Actually, many timeshare owners might consider themselves lucky to sell for even a quarter of what they paid developers. Some auction off what they initially bought for $20,000 or $30,000 for as little as $1 on eBay to escape high annual maintenance fees and taxes. Others donate them to charities. Some actually pay companies to take them.

That is not the picture painted by timeshare developers who promote exciting travel, luxury and savings to people lured to their sales pitches by offers of free trips, resort stays and dinners.
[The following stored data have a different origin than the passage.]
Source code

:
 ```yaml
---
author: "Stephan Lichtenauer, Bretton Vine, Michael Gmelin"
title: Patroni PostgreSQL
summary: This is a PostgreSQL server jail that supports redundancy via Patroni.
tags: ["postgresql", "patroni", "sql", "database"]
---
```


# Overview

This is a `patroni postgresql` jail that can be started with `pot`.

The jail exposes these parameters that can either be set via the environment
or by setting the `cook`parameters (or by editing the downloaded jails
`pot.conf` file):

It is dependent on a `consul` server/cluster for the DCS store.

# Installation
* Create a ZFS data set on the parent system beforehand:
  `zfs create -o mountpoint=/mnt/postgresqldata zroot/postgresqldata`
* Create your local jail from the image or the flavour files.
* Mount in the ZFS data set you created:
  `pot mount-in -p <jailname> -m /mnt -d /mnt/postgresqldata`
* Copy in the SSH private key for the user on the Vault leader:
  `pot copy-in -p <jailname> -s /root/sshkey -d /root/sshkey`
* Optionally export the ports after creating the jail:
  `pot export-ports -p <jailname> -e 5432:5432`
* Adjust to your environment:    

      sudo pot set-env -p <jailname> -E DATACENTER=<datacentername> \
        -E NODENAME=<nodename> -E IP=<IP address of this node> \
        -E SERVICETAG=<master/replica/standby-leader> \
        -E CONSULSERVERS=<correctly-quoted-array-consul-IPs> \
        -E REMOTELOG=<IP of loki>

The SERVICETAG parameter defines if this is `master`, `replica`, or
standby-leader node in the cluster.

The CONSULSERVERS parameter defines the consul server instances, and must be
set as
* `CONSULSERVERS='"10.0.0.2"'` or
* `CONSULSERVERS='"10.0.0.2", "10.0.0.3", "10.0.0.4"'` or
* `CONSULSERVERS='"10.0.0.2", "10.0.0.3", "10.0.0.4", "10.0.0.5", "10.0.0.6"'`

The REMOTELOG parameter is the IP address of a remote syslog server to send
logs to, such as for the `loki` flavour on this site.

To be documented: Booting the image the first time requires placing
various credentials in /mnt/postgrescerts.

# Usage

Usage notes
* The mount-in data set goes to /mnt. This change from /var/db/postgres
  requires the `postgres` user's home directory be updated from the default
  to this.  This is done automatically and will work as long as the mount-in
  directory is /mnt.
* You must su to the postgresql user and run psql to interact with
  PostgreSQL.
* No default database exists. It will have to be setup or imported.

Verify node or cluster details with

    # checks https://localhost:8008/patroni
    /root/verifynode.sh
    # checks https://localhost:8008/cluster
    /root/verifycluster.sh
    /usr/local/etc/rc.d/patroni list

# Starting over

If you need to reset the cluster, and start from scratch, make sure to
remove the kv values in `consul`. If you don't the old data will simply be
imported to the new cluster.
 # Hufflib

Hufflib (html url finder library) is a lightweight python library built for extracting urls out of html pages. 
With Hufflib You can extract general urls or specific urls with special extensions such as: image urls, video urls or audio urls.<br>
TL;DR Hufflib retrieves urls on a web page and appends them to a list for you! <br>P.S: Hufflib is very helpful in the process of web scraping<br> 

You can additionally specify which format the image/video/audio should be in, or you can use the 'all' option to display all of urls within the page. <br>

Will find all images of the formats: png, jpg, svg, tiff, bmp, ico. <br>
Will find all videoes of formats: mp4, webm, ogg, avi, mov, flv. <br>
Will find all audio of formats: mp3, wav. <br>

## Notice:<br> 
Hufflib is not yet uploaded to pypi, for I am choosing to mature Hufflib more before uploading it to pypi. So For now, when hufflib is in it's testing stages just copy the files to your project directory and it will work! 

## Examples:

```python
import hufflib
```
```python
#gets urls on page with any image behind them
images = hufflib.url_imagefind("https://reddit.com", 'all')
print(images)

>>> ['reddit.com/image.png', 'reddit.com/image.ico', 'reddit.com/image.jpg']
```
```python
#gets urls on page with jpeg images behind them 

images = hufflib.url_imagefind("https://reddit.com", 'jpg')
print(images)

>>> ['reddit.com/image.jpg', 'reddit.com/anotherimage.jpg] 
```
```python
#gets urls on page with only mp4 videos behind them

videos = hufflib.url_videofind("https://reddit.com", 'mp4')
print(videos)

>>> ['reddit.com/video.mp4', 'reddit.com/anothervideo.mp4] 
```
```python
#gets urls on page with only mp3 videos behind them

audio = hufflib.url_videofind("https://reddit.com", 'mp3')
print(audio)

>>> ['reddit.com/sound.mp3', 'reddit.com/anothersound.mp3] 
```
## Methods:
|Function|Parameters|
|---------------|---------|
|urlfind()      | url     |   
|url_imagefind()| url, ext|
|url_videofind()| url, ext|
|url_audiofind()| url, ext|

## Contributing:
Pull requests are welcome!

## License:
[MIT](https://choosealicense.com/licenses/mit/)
But an investigation by the Deseret Morning News shows the industry often lays traps in contract fine print that may sap money from the unwary in surprising ways at every level of buying, owning and selling a timeshare.

Story continues below
The Morning News over three days will look at traps at each level of buying, owning and selling timeshares. Today it focuses on shady promises and actions often made as customers buy them. Some of the major findings in that area include:

• Developers sell timeshares for far more than what they are worth on the open resale market. Value of units easily drops 40 percent or more when the purchaser walks out the door after a sale. Some salesmen use pitches considered unethical by the industry and which are outlawed in some states (but not Utah).

• High-pressure sales are still a staple of the industry, and salesmen work hard to close sales immediately on the first visit — before a customer might take extra time to research the value of units on the resale market.

• The freebies used to draw customers to sales presentations often have catches or they are not exactly what was promised.

• Developers often charge high to astronomical interest rates to finance timeshare loans and sometimes make deceptive claims — or offer more freebies — to lure customers into them.